Data visualization with Matplotlib

Questions

  • When to use Matplotlib for data visualization?

  • When to prefer other libraries?

Objectives

  • Be able to create simple plots and tweak them

  • Know about object-oriented vs pyplot interfaces of Matplotlib

  • Be able to adapt gallery examples

  • Know how to look for help

  • Know that other tools exist

Repeatability/reproducibility

From Claus O. Wilke: “Fundamentals of Data Visualization”:

One thing I have learned over the years is that automation is your friend. I think figures should be autogenerated as part of the data analysis pipeline (which should also be automated), and they should come out of the pipeline ready to be sent to the printer, no manual post-processing needed.

  • No manual post-processing. This will bite you when you need to regenerate 50 figures one day before submission deadline or regenerate a set of figures after the person who created them left the group.

  • Use free tools: Python or R.

  • There is not the one perfect language and not the one perfect library for everything.

  • Within Python, many libraries exist: Matplotlib, Seaborn, Altair, Plotly, Bokeh, ggplot, PyNGL, and many others.

  • Two main families of libraries: procedural (e.g. Matplotlib) and declarative (using grammar of graphics).
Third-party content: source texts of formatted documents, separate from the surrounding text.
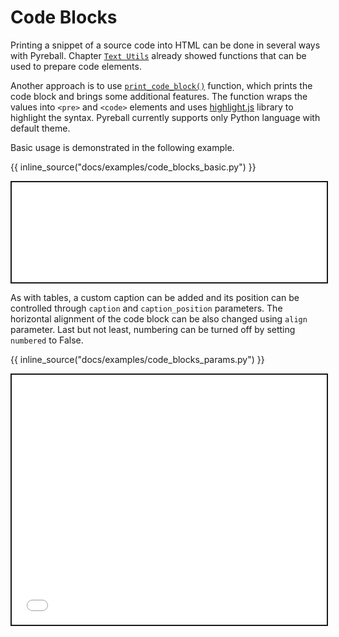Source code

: # Code Blocks

Printing a snippet of a source code into HTML can be done in several ways with Pyreball.
Chapter [`Text Utils`](../text_utils/) already showed functions that can be used to prepare code elements.

Another approach is to use [`print_code_block()`](../api/pyreball_html/#pyreball.html.print_code_block) function,
which prints the code block and brings some additional features.
The function wraps the values into `<pre>` and `<code>` elements and uses [highlight.js](https://highlightjs.org/)
library to highlight the syntax.
Pyreball currently supports only Python language with default theme.

Basic usage is demonstrated in the following example.

{{ inline_source("docs/examples/code_blocks_basic.py") }}

<iframe style="border:2px solid;" src="../examples/code_blocks_basic.html" height="160" width="100%" title="Iframe Example"></iframe>

As with tables, a custom caption can be added and its position can be controlled through
`caption` and `caption_position` parameters.
The horizontal alignment of the code block can be also changed using `align` parameter.
Last but not least, numbering can be turned off by setting `numbered` to False.

{{ inline_source("docs/examples/code_blocks_params.py") }}

<iframe style="border:2px solid;" src="../examples/code_blocks_params.html" height="400" width="100%" title="Iframe Example"></iframe>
Why are we learning Matplotlib?

  • Matplotlib is perhaps the most “standard” Python plotting library.

  • Many libraries build on top of Matplotlib.
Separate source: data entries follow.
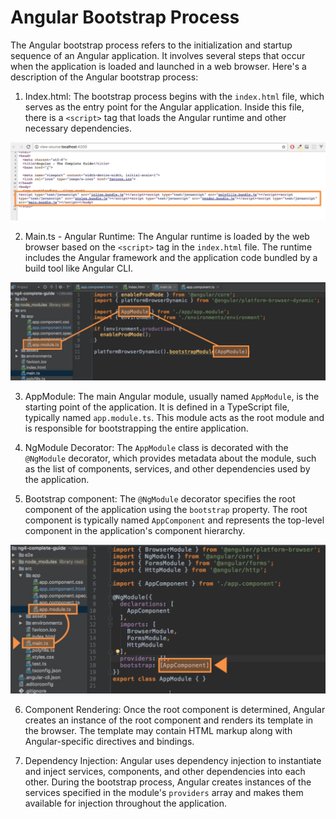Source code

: # Angular Bootstrap Process

The Angular bootstrap process refers to the initialization and startup
sequence of an Angular application. It involves several steps that occur
when the application is loaded and launched in a web browser. Here's a
description of the Angular bootstrap process:

1. Index.html: The bootstrap process begins with the `index.html` file,
   which serves as the entry point for the Angular application. Inside
   this file, there is  a `<script>` tag that loads the Angular
   runtime and other necessary dependencies.

![index](../images/bootstrap-process/index.png "index.html")

2. Main.ts - Angular Runtime: The Angular runtime is loaded by the web browser
   based on the `<script>` tag in the `index.html` file. The runtime
   includes the Angular framework and the application code bundled by a
   build tool like Angular CLI.

![main](../images/bootstrap-process/main.png "main.ts")

3. AppModule: The main Angular module, usually named `AppModule`, is the
   starting point of the application. It is defined in a TypeScript
   file, typically named `app.module.ts`. This module acts as the root
   module and is responsible for bootstrapping the entire application.

4. NgModule Decorator: The `AppModule` class is decorated with the
   `@NgModule` decorator, which provides metadata about the module, such
   as the list of components, services, and other dependencies used by
   the application.

5. Bootstrap component: The `@NgModule` decorator specifies the root
   component of the application using the `bootstrap` property. The root
   component is typically named `AppComponent` and represents the
   top-level component in the application's component hierarchy.

![root-module](../images/bootstrap-process/root-module.png "app.module")

6. Component Rendering: Once the root component is determined, Angular
   creates an instance of the root component and renders its template in
   the browser. The template may contain HTML markup along with
   Angular-specific directives and bindings.

7. Dependency Injection: Angular uses dependency injection to
   instantiate and inject services, components, and other dependencies
   into each other. During the bootstrap process, Angular creates
   instances of the services specified in the module's `providers` array
   and makes them available for injection throughout the application.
  • MATLAB users will feel familiar.

  • Even if you choose to use another library (see above list), chances are high that you need to adapt a Matplotlib plot of somebody else.

  • Libraries that are built on top of Matplotlib may need knowledge of Matplotlib for custom adjustments.

Getting started with Matplotlib

Let us create our first plot (the highlighted line is only needed in a Jupyter notebook to show the generated figure in the notebook, we don’t need this when running this as script):

%matplotlib inline

import matplotlib.pyplot as plt

# this is dataset 1 from
# https://en.wikipedia.org/wiki/Anscombe%27s_quartet
data_x = [10.0, 8.0, 13.0, 9.0, 11.0, 14.0, 6.0, 4.0, 12.0, 7.0, 5.0]
data_y = [8.04, 6.95, 7.58, 8.81, 8.33, 9.96, 7.24, 4.26, 10.84, 4.82, 5.68]

fig, ax = plt.subplots()

ax.scatter(x=data_x, y=data_y, c="#E69F00")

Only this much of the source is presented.